*** Block opens ***

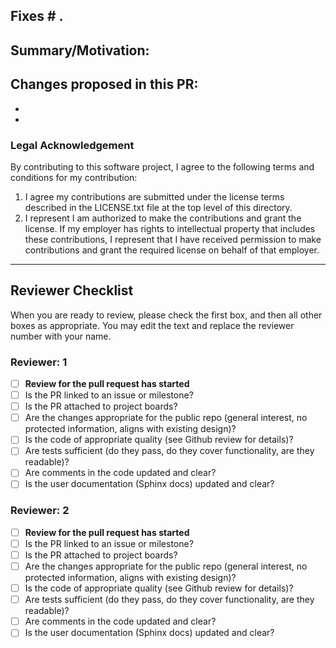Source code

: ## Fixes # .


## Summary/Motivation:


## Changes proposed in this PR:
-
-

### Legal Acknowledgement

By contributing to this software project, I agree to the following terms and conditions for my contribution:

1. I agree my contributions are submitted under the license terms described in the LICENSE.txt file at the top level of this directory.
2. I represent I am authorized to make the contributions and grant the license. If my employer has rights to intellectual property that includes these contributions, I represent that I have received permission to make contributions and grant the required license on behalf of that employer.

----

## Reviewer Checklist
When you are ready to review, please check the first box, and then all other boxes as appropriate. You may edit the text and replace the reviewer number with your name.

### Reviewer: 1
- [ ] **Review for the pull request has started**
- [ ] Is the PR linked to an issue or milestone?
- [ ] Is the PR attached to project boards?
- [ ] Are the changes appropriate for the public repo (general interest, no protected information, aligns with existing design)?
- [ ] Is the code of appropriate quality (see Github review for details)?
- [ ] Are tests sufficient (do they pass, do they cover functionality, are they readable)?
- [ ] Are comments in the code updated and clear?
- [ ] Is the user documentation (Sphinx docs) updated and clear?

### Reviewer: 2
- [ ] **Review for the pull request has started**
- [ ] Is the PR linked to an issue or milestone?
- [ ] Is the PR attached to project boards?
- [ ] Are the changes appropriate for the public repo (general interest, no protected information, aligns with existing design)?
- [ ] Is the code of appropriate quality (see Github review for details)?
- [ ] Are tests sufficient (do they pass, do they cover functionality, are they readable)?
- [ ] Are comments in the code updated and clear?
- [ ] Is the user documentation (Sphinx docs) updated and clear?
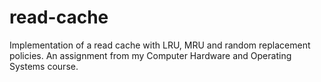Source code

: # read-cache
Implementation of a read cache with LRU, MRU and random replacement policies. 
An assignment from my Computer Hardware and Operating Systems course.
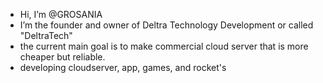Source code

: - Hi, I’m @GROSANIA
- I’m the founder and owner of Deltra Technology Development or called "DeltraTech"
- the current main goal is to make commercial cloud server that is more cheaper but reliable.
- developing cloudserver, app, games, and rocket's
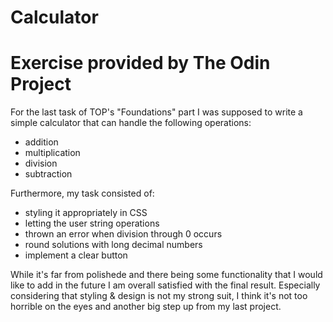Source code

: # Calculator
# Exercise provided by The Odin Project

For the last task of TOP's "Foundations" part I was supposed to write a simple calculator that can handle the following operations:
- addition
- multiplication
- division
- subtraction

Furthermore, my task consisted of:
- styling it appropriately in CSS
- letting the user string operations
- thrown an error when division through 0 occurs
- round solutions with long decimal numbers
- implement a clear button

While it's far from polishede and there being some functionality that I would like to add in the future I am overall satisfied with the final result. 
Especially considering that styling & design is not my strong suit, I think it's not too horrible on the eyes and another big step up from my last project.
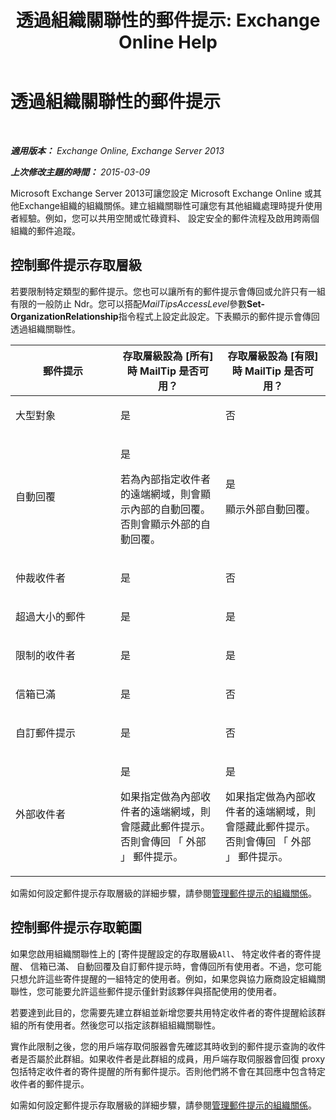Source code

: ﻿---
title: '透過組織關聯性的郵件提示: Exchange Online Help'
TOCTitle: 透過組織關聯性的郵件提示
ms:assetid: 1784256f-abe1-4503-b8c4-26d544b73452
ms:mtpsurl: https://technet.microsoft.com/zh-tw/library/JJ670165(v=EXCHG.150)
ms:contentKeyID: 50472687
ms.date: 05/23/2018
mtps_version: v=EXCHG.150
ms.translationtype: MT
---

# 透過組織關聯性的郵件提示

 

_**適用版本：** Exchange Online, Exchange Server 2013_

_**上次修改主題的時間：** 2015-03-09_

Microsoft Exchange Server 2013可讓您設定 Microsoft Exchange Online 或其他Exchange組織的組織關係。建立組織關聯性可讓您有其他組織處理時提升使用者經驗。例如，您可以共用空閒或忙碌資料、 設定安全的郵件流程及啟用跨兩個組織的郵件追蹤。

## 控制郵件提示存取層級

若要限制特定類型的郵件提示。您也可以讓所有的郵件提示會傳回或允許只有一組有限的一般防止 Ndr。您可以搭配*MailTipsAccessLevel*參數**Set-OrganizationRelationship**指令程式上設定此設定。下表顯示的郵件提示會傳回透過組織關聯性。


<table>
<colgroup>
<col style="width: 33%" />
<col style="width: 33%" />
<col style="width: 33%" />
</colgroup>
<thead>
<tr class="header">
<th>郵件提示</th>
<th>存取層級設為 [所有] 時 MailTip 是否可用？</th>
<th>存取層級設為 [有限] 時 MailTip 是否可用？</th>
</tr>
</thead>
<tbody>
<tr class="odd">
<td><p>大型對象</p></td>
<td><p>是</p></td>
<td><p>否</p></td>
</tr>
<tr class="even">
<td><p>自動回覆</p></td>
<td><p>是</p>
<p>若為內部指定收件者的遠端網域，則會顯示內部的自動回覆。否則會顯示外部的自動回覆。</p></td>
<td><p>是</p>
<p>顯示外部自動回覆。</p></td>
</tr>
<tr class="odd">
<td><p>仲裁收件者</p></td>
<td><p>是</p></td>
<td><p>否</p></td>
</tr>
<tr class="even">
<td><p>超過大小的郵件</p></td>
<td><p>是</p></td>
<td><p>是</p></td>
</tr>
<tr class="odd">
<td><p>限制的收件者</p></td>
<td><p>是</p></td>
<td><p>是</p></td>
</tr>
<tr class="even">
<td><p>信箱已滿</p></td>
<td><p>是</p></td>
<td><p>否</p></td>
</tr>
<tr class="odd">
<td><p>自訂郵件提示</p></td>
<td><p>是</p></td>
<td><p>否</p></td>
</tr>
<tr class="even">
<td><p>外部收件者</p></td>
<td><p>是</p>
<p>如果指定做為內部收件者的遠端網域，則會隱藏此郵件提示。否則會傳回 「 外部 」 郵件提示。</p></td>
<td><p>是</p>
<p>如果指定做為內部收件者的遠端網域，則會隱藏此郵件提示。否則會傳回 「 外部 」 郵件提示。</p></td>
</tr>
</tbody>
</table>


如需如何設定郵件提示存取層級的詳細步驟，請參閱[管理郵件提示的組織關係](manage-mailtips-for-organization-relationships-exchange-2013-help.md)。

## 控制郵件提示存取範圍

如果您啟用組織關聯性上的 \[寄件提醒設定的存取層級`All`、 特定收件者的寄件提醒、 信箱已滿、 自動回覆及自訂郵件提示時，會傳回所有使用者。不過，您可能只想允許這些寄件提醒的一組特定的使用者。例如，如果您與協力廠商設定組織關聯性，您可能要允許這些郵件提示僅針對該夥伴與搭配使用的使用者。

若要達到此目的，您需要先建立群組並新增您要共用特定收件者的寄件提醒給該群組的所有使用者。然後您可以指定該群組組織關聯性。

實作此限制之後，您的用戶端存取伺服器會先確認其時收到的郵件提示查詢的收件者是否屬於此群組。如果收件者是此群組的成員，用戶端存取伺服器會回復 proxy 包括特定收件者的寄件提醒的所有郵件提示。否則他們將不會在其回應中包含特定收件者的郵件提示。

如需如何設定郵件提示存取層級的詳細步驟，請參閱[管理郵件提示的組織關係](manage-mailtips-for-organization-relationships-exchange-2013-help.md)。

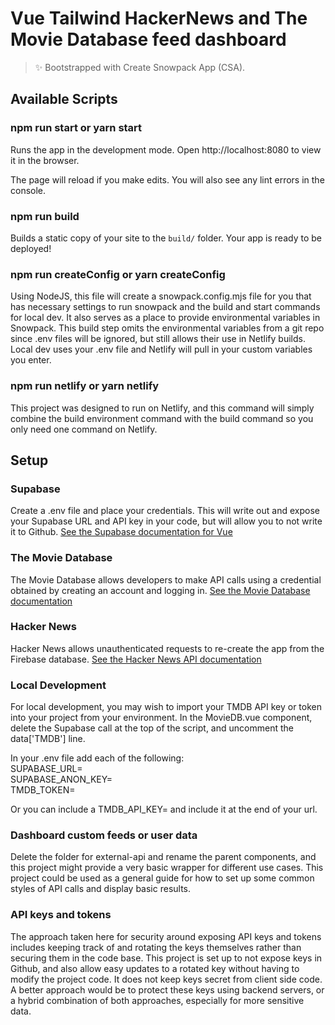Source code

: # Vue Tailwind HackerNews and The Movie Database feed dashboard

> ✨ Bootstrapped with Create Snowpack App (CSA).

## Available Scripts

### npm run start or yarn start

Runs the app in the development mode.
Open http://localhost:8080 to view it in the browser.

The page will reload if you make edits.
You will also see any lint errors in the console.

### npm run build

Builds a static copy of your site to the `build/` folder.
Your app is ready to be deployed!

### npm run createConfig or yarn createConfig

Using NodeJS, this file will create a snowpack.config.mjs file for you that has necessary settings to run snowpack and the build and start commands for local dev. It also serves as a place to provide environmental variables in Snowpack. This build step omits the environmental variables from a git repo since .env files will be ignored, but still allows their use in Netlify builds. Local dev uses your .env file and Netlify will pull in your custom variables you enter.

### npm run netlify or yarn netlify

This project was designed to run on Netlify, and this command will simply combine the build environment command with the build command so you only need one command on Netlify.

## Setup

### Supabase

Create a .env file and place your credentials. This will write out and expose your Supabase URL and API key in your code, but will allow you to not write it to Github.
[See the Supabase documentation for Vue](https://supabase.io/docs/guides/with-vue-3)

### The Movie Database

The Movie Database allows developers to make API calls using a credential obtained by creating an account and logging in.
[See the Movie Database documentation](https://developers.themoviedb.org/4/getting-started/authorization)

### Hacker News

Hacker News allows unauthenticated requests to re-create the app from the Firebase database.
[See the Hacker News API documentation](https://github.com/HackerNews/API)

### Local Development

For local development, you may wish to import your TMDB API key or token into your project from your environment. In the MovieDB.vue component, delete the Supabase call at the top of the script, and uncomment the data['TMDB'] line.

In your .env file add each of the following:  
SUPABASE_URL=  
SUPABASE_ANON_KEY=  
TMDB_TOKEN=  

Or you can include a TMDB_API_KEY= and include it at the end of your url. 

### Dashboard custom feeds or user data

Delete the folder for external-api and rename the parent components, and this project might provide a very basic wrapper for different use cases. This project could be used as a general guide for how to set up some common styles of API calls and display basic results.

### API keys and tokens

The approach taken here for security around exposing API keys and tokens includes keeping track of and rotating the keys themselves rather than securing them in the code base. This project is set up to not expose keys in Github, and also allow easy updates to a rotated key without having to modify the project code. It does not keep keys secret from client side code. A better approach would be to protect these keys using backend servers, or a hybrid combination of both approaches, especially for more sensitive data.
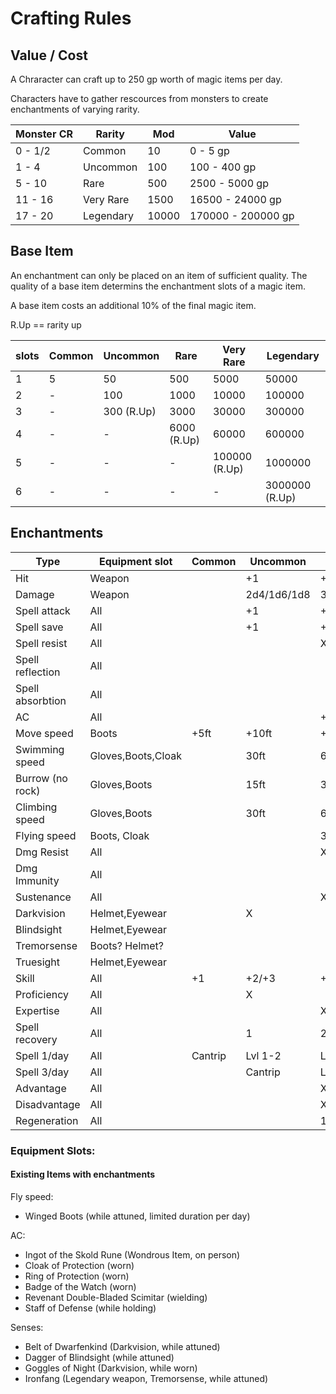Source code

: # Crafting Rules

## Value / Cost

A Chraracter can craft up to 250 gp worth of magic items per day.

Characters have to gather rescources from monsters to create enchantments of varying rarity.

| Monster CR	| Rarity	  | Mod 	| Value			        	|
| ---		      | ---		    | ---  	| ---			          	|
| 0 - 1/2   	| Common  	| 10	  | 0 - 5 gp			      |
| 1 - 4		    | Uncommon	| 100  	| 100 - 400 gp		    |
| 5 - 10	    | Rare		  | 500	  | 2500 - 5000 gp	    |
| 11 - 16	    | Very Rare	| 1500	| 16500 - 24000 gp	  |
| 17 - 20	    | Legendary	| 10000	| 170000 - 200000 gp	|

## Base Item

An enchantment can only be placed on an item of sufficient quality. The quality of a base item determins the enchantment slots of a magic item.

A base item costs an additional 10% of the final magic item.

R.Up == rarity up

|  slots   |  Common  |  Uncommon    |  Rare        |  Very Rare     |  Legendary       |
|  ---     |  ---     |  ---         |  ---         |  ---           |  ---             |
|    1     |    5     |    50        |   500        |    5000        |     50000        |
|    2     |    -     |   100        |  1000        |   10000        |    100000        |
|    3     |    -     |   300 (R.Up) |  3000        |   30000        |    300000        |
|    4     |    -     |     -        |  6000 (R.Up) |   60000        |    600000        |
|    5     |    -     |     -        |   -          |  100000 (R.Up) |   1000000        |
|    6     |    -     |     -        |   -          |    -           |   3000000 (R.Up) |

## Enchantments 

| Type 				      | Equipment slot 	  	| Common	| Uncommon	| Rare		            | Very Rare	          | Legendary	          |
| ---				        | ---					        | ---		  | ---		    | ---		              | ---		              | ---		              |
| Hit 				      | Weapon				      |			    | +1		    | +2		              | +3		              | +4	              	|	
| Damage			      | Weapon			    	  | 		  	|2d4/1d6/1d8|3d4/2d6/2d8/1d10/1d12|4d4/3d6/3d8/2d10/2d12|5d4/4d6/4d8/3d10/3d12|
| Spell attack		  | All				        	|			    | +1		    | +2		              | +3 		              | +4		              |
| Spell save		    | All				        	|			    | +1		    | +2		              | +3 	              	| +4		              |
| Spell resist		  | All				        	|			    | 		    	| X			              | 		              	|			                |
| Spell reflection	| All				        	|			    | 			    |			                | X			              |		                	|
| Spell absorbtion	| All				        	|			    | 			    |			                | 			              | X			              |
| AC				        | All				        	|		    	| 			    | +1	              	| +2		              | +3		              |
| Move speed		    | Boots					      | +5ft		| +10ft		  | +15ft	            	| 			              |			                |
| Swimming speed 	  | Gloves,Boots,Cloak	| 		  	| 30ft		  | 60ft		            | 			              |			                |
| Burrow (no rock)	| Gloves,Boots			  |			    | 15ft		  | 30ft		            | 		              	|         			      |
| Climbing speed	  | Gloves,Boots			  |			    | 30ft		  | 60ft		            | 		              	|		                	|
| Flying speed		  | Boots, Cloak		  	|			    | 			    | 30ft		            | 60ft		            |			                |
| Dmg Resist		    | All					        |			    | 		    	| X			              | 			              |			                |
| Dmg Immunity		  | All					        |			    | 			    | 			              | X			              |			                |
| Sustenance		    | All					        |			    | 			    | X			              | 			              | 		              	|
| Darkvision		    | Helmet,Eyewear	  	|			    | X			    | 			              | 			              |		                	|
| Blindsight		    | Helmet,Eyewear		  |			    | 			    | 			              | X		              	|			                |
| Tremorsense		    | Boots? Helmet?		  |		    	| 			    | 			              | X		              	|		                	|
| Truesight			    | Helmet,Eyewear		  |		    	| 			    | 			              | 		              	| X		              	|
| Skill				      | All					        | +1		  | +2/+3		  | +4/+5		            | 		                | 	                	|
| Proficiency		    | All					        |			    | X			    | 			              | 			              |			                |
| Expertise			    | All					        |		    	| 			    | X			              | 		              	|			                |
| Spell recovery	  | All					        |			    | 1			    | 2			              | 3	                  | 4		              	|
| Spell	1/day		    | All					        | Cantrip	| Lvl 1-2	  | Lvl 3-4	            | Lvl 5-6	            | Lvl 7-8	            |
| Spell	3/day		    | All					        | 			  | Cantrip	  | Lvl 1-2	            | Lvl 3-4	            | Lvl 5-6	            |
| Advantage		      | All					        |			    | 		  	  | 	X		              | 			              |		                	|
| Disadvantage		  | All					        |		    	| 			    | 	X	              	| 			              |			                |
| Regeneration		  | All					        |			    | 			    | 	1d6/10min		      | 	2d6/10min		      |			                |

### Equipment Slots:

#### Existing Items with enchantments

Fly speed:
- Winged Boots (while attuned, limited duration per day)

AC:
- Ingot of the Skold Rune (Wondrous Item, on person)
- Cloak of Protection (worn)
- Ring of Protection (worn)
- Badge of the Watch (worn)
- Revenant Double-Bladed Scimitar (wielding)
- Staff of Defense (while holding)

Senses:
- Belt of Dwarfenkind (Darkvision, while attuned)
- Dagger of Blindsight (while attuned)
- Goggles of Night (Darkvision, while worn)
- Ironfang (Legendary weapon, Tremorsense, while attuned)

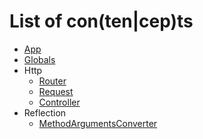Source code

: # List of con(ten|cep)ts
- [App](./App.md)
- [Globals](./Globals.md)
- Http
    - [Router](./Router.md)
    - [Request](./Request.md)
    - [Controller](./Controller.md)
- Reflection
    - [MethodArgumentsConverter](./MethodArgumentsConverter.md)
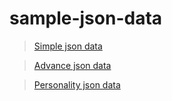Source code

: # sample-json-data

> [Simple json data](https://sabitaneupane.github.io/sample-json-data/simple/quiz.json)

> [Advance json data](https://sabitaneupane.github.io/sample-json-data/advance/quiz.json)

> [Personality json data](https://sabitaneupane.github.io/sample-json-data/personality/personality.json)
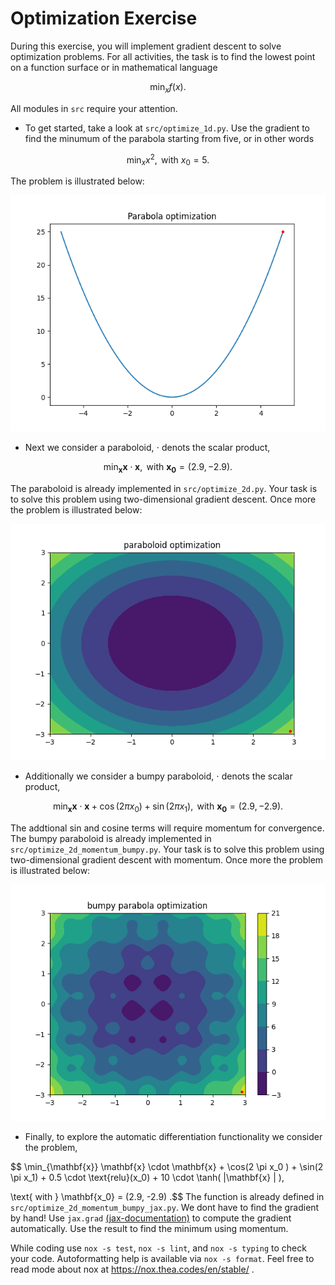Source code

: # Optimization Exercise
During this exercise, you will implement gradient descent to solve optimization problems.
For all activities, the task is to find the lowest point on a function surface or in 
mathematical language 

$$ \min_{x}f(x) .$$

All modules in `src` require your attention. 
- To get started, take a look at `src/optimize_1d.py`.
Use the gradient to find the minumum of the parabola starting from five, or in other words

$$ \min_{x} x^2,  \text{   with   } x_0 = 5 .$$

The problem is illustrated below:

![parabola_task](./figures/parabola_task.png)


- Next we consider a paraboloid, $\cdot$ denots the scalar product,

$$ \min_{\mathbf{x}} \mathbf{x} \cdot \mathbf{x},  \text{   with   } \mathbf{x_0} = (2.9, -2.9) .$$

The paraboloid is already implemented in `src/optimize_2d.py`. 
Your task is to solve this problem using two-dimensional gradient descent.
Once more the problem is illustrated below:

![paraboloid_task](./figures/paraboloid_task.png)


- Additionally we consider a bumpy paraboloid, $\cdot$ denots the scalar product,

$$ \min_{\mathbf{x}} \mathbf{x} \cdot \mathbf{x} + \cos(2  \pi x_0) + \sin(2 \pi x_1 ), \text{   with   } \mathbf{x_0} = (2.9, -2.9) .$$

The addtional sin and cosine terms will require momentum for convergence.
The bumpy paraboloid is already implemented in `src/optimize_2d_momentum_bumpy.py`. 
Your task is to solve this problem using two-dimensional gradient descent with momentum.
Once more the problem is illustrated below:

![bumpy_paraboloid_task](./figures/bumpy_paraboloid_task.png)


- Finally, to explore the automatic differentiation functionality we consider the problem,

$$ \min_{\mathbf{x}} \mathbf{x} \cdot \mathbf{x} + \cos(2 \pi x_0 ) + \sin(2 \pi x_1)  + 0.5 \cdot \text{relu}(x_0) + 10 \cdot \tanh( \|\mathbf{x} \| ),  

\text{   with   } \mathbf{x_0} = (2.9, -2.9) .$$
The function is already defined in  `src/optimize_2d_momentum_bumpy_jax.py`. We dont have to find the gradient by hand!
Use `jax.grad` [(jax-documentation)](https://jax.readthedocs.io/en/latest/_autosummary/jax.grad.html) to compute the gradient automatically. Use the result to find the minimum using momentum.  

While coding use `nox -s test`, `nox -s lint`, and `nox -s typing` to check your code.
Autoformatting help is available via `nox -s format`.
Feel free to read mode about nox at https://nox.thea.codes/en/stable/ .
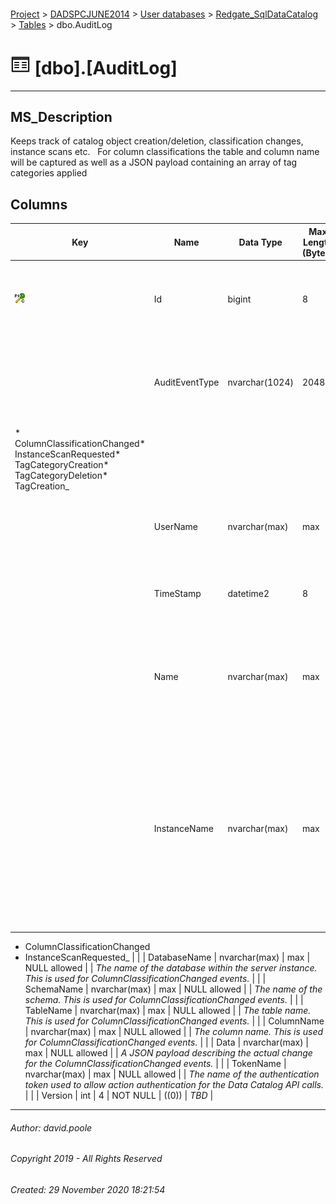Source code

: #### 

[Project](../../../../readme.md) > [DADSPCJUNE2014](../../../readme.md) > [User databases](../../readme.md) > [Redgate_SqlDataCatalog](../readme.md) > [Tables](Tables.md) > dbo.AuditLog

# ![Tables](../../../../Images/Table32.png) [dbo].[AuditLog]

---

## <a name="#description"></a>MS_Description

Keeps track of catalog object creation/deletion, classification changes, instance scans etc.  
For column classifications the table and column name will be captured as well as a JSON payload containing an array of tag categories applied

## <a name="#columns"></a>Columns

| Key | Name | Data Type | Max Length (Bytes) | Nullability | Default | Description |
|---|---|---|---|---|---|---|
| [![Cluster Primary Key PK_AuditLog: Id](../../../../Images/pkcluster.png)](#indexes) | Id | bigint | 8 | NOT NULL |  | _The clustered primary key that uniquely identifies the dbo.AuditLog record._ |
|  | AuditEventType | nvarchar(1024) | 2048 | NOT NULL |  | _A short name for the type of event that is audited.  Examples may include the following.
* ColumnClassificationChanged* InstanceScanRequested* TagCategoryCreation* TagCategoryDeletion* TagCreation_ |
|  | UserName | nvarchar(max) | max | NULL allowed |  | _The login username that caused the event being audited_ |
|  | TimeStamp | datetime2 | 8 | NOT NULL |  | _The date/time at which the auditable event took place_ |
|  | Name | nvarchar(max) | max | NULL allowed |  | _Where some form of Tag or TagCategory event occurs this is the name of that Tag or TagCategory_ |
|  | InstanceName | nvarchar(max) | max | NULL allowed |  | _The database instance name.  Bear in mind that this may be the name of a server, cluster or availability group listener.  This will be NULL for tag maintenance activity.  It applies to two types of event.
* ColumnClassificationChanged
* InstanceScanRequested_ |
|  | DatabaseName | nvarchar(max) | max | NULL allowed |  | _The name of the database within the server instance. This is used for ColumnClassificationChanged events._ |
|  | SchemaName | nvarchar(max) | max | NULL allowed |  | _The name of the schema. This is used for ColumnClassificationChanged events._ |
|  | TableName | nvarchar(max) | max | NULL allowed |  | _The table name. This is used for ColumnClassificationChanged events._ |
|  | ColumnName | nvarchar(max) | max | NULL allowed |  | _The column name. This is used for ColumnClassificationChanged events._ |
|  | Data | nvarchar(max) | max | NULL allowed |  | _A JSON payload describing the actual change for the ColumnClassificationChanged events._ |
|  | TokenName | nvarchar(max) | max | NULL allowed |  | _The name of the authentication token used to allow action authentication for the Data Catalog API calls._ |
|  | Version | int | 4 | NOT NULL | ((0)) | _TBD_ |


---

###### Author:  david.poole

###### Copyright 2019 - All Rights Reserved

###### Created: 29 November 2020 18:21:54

*** Block closes ***

ABOUT THIS TASK: Scan the listing for the string "Equipment", then copy every line where it appears.

TASK ANSWER:
| Type 				      | Equipment slot 	  	| Common	| Uncommon	| Rare		            | Very Rare	          | Legendary	          |
### Equipment Slots:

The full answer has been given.